EXERCISE — Records follow. Select each line holding "classifier".

Plain-text document sources:
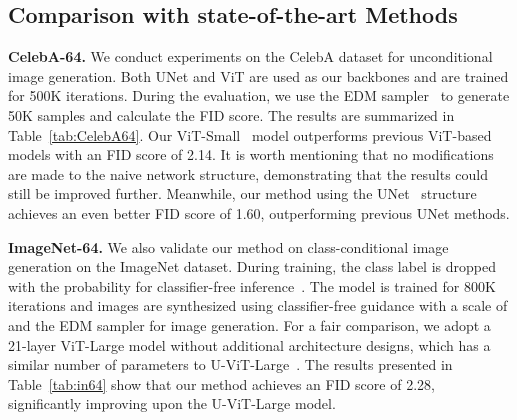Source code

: \subsection{Comparison with state-of-the-art Methods}\label{sec:compare-with-sota}
\noindent\textbf{CelebA-64.}
We conduct experiments on the CelebA  dataset for unconditional image generation. Both UNet and ViT are used as our backbones and are trained for 500K iterations. During the evaluation, we use the EDM sampler~\cite{karras2022edm} to generate 50K samples and calculate the FID score. The results are summarized in Table~\ref{tab:CelebA64}. Our ViT-Small~\cite{vit} model outperforms previous ViT-based models with an FID score of 2.14. It is worth mentioning that no modifications are made to the naive network structure, demonstrating that the results could still be improved further. Meanwhile, our method using the UNet~\cite{dhariwal2021adm} structure achieves an even better FID score of 1.60, outperforming previous UNet methods.

\noindent\textbf{ImageNet-64.}
We also validate our method on class-conditional image generation on the ImageNet  dataset. 
During training, the class label is dropped with the probability  for classifier-free inference~\cite{ho2021classifierfree}. 
The model is trained for 800K iterations and images are synthesized using classifier-free guidance with a scale of  and the EDM sampler for image generation. 
For a fair comparison, we adopt a 21-layer ViT-Large model without additional architecture designs, which has a similar number of parameters to U-ViT-Large~\cite{bao2022uvit}. 
The results presented in Table~\ref{tab:in64} show that our method achieves an FID score of 2.28, significantly improving upon the U-ViT-Large model.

ANSWER TO THIS PROBLEM —
During training, the class label is dropped with the probability  for classifier-free inference~\cite{ho2021classifierfree}. 
The model is trained for 800K iterations and images are synthesized using classifier-free guidance with a scale of  and the EDM sampler for image generation. 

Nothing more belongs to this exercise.